The Jewish Chronicle website was defaced over the weekend by hackers calling themselves the “Palestinian Mujaheeds” who posted a rant against Israel’s blockade of the Gaza Strip.
Hackers posted an image of the Palestinian flag alongside diatribes against Israeli security policy in both English and Turkish. The hacked front page of the site (www.thejc.com) also attempted to play an MP3 file, net security firm Sophos reports: http://www.sophos.com/blogs/gc/g/2010/01/17/jewish-chronicle-website-hacked-palestinian-mujaheeds
The website was taken offline for repairs following the attack on Sunday but returned on Monday morning with a story on the attack, downplaying the significance of the admitted breach.
“Only thejc.com site was affected. None of our numerous sister servers handling our archives, e-paper, social and personal, debating and MSFL sport were infiltrated,” the paper reports: http://www.thejc.com/news/uk-news/26147/palestinian-attack-jc-website
Editor Stephen Pollard said: “Only those without the confidence to win an argument resort to such tactics. And it was a pretty self-defeating attempt to silence us. Our site was down for a few hours, but as a result we will get more readers than ever before.” The Jewish Chronicle, which is based in London, is the world’s longest-running Jewish newspaper.

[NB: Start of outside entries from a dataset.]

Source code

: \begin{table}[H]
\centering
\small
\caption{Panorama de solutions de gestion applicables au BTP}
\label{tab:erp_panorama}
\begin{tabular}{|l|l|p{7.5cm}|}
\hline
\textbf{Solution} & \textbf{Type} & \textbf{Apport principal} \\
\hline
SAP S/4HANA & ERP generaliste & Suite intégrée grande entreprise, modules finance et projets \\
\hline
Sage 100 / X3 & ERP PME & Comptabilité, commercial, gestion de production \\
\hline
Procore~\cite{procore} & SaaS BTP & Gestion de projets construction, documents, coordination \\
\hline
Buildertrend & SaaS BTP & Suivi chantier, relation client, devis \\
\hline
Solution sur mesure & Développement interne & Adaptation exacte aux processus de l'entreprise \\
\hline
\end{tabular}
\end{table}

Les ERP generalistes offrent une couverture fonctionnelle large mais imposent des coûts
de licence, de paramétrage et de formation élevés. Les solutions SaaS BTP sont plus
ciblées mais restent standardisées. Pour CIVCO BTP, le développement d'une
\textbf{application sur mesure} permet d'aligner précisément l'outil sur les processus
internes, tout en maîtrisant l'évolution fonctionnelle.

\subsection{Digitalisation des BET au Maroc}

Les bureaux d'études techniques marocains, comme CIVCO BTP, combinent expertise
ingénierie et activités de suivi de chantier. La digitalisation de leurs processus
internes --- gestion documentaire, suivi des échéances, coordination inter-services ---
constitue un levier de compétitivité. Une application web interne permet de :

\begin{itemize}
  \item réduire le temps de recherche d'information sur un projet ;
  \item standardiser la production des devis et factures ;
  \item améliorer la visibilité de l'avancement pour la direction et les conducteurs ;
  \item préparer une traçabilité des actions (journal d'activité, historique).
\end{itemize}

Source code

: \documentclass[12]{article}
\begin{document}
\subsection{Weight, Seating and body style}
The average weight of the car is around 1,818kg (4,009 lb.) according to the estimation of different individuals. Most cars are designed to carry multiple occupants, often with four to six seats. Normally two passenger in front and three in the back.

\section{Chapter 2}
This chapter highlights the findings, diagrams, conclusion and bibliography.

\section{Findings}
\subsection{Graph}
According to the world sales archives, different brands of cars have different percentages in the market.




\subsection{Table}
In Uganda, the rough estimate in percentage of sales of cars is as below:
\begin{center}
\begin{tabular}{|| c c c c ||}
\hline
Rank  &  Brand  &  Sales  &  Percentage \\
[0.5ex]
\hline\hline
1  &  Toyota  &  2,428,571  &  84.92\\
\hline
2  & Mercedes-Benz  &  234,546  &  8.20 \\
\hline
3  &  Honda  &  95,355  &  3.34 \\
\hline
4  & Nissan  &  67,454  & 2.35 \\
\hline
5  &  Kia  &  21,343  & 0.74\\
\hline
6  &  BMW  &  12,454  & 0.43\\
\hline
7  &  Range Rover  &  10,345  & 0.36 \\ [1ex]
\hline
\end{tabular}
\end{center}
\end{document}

Defacers using the same Palestinian Mujaheeds nickname also hacked an Israeli weather website, http://www.israelweather.co.il, posting their name on parts of the site that would normally display weather satellite images.
Defacing websites with political messages has gone on for years. Previous examples include the hack of a US military website, which was defaced to display an image of a Palestinian protestor in front of an Israeli tank, in January 2009: http://www.sophos.com/blogs/gc/g/2009/01/09/antiisraeli-hackers-bring-cyberwar-washington-dc
More recently Twitter and Chinese search engine Baidu were the victims of a DNS hijacking by the “Iranian Cyber Army”. Surfers visiting the sites were forwarded to a third-party site protesting against Western cyberactivism following last year’s disputed Iranian elections.